## WHAT NEEDS TO BE DONE:
Read through the lines below and copy the ones holding the string "script".

## DATA EXTRACT:
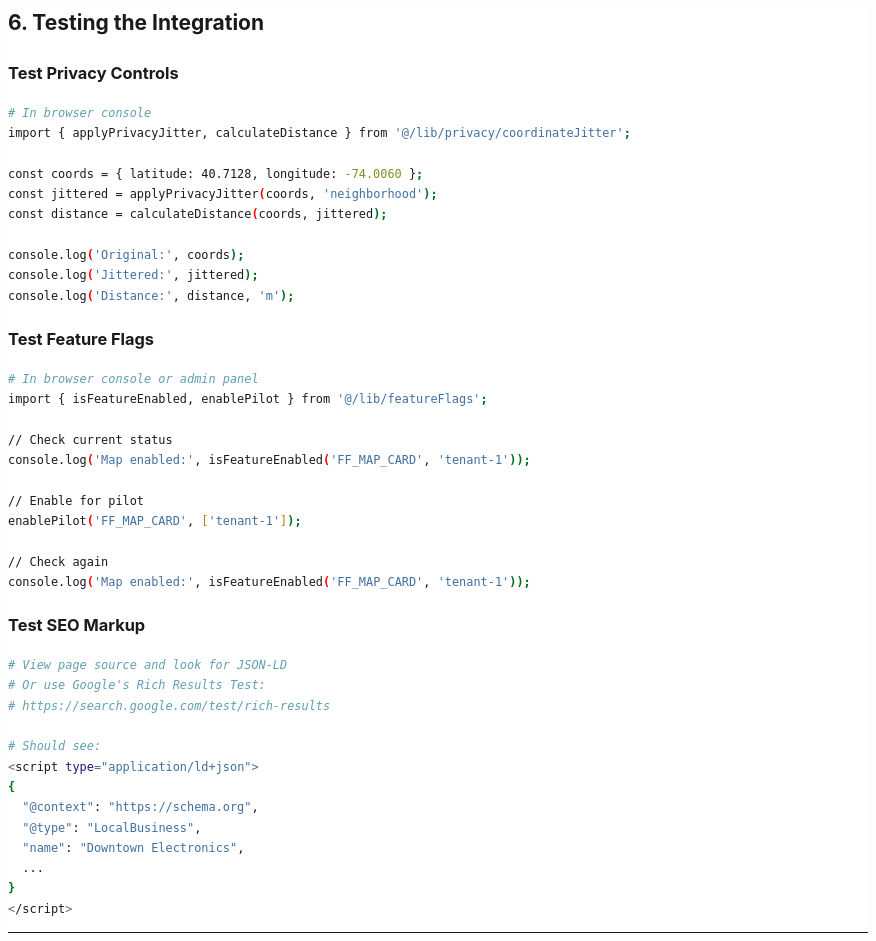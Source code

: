 
## 6. Testing the Integration

### Test Privacy Controls

```bash
# In browser console
import { applyPrivacyJitter, calculateDistance } from '@/lib/privacy/coordinateJitter';

const coords = { latitude: 40.7128, longitude: -74.0060 };
const jittered = applyPrivacyJitter(coords, 'neighborhood');
const distance = calculateDistance(coords, jittered);

console.log('Original:', coords);
console.log('Jittered:', jittered);
console.log('Distance:', distance, 'm');
```

### Test Feature Flags

```bash
# In browser console or admin panel
import { isFeatureEnabled, enablePilot } from '@/lib/featureFlags';

// Check current status
console.log('Map enabled:', isFeatureEnabled('FF_MAP_CARD', 'tenant-1'));

// Enable for pilot
enablePilot('FF_MAP_CARD', ['tenant-1']);

// Check again
console.log('Map enabled:', isFeatureEnabled('FF_MAP_CARD', 'tenant-1'));
```

### Test SEO Markup

```bash
# View page source and look for JSON-LD
# Or use Google's Rich Results Test:
# https://search.google.com/test/rich-results

# Should see:
<script type="application/ld+json">
{
  "@context": "https://schema.org",
  "@type": "LocalBusiness",
  "name": "Downtown Electronics",
  ...
}
</script>
```

---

## SOLUTION:
<script type="application/ld+json">
</script>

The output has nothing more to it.